_Assignment:_ Output, please, exactly those lines of the listing that come before the line with "from HTTP headers.", along with that line itself.

-- Opening Marker --

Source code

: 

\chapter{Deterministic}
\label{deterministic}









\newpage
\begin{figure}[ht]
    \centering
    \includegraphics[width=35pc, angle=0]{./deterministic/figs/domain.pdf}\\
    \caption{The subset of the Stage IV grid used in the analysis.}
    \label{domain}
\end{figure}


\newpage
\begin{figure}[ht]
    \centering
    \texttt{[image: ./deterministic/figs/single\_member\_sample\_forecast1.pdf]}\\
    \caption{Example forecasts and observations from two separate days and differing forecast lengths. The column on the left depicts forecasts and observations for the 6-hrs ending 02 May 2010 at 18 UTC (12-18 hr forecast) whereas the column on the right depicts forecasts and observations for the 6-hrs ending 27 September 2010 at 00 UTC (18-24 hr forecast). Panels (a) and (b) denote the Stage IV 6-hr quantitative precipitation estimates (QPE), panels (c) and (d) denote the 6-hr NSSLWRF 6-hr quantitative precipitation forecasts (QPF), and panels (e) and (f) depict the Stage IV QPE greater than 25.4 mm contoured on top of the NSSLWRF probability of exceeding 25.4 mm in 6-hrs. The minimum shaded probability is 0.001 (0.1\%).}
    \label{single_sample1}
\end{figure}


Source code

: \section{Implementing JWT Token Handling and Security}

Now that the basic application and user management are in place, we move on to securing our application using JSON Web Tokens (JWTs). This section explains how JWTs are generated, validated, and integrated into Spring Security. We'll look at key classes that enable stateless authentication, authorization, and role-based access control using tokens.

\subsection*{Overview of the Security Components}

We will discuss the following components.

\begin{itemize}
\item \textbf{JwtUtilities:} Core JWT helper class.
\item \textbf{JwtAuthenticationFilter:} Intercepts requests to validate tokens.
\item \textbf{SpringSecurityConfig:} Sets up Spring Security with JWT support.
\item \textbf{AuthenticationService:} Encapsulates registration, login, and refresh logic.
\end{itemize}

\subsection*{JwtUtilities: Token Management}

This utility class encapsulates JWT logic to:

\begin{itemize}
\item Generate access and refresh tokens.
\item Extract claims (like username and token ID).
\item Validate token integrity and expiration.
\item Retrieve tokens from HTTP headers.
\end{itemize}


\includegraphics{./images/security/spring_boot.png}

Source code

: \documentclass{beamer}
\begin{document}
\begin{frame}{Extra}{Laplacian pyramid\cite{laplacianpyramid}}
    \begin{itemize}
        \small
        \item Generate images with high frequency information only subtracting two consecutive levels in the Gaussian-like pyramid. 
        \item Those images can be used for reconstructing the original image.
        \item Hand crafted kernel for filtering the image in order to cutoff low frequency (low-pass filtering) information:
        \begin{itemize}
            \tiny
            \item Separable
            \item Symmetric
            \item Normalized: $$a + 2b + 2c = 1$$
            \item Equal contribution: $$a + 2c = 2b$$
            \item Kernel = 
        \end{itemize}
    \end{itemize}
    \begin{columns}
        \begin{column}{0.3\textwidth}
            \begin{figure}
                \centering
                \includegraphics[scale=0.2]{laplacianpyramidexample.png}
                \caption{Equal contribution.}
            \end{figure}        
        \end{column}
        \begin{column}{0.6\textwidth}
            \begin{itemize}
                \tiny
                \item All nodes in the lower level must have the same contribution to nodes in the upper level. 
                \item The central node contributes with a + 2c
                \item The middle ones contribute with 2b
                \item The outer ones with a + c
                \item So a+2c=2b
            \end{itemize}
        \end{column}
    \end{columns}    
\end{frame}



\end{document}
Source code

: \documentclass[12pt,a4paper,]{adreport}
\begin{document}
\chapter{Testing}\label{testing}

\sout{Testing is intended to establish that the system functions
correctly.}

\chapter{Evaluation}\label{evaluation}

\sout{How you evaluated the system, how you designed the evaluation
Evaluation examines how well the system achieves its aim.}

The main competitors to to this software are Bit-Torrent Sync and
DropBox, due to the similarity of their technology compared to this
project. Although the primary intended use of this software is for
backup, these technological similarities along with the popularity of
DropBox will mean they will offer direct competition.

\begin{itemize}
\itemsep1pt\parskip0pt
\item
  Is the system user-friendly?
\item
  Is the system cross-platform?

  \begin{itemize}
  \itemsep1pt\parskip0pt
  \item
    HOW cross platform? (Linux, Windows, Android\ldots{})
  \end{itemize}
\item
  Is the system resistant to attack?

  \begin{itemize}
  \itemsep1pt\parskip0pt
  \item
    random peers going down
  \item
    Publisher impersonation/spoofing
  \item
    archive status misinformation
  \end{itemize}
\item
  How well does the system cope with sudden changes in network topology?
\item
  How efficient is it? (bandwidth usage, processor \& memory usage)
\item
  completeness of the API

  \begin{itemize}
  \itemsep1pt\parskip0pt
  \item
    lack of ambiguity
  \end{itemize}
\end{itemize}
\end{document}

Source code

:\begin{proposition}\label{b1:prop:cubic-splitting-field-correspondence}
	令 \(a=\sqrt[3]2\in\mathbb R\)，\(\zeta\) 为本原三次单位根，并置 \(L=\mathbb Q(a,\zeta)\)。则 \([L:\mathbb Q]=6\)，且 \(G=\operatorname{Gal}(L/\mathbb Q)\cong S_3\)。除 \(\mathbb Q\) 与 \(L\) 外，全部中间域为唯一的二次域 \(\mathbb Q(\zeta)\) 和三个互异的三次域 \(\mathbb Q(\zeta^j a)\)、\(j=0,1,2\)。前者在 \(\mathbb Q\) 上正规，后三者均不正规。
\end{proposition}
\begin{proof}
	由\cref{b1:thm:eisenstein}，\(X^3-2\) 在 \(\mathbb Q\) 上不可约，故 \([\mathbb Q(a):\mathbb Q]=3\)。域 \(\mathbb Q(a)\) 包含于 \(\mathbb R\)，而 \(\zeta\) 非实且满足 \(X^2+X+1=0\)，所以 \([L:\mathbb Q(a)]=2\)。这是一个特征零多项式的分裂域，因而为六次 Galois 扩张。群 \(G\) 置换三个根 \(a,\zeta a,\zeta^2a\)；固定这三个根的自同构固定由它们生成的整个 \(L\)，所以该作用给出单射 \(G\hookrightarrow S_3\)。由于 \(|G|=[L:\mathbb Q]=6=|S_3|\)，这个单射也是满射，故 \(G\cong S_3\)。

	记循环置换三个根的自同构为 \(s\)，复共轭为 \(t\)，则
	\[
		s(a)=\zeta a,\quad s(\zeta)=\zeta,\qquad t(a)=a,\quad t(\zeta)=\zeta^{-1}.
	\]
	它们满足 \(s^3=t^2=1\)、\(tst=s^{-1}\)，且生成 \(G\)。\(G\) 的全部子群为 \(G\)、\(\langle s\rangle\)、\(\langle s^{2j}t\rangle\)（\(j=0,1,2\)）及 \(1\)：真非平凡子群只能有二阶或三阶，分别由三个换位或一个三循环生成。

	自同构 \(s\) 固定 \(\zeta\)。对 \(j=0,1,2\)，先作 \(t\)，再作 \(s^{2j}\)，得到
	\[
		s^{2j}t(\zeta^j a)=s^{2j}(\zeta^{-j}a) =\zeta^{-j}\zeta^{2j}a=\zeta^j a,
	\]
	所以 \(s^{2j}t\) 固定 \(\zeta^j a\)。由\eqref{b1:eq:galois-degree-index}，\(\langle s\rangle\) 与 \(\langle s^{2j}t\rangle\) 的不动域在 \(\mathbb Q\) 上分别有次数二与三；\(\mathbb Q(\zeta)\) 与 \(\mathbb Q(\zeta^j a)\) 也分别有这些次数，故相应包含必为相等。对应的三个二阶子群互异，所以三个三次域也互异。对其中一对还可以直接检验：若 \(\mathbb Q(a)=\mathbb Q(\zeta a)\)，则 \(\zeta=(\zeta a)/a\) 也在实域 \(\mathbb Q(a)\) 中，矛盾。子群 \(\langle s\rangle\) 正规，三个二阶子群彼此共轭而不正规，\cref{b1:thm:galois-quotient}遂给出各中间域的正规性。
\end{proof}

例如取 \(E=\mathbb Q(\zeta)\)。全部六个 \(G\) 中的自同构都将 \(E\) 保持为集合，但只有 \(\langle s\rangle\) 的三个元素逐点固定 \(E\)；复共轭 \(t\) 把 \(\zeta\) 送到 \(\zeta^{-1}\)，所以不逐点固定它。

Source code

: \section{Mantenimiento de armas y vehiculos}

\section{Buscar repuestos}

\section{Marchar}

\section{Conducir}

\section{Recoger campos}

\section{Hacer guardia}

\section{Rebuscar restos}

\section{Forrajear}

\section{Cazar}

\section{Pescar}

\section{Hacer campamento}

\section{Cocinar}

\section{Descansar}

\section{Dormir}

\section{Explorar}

-- Closing Marker --

_Expected answer:_
Source code

: 

\chapter{Deterministic}
\label{deterministic}









\newpage
\begin{figure}[ht]
    \centering
    \includegraphics[width=35pc, angle=0]{./deterministic/figs/domain.pdf}\\
    \caption{The subset of the Stage IV grid used in the analysis.}
    \label{domain}
\end{figure}


\newpage
\begin{figure}[ht]
    \centering
    \texttt{[image: ./deterministic/figs/single\_member\_sample\_forecast1.pdf]}\\
    \caption{Example forecasts and observations from two separate days and differing forecast lengths. The column on the left depicts forecasts and observations for the 6-hrs ending 02 May 2010 at 18 UTC (12-18 hr forecast) whereas the column on the right depicts forecasts and observations for the 6-hrs ending 27 September 2010 at 00 UTC (18-24 hr forecast). Panels (a) and (b) denote the Stage IV 6-hr quantitative precipitation estimates (QPE), panels (c) and (d) denote the 6-hr NSSLWRF 6-hr quantitative precipitation forecasts (QPF), and panels (e) and (f) depict the Stage IV QPE greater than 25.4 mm contoured on top of the NSSLWRF probability of exceeding 25.4 mm in 6-hrs. The minimum shaded probability is 0.001 (0.1\%).}
    \label{single_sample1}
\end{figure}


Source code

: \section{Implementing JWT Token Handling and Security}

Now that the basic application and user management are in place, we move on to securing our application using JSON Web Tokens (JWTs). This section explains how JWTs are generated, validated, and integrated into Spring Security. We'll look at key classes that enable stateless authentication, authorization, and role-based access control using tokens.

\subsection*{Overview of the Security Components}

We will discuss the following components.

\begin{itemize}
\item \textbf{JwtUtilities:} Core JWT helper class.
\item \textbf{JwtAuthenticationFilter:} Intercepts requests to validate tokens.
\item \textbf{SpringSecurityConfig:} Sets up Spring Security with JWT support.
\item \textbf{AuthenticationService:} Encapsulates registration, login, and refresh logic.
\end{itemize}

\subsection*{JwtUtilities: Token Management}

This utility class encapsulates JWT logic to:

\begin{itemize}
\item Generate access and refresh tokens.
\item Extract claims (like username and token ID).
\item Validate token integrity and expiration.
\item Retrieve tokens from HTTP headers.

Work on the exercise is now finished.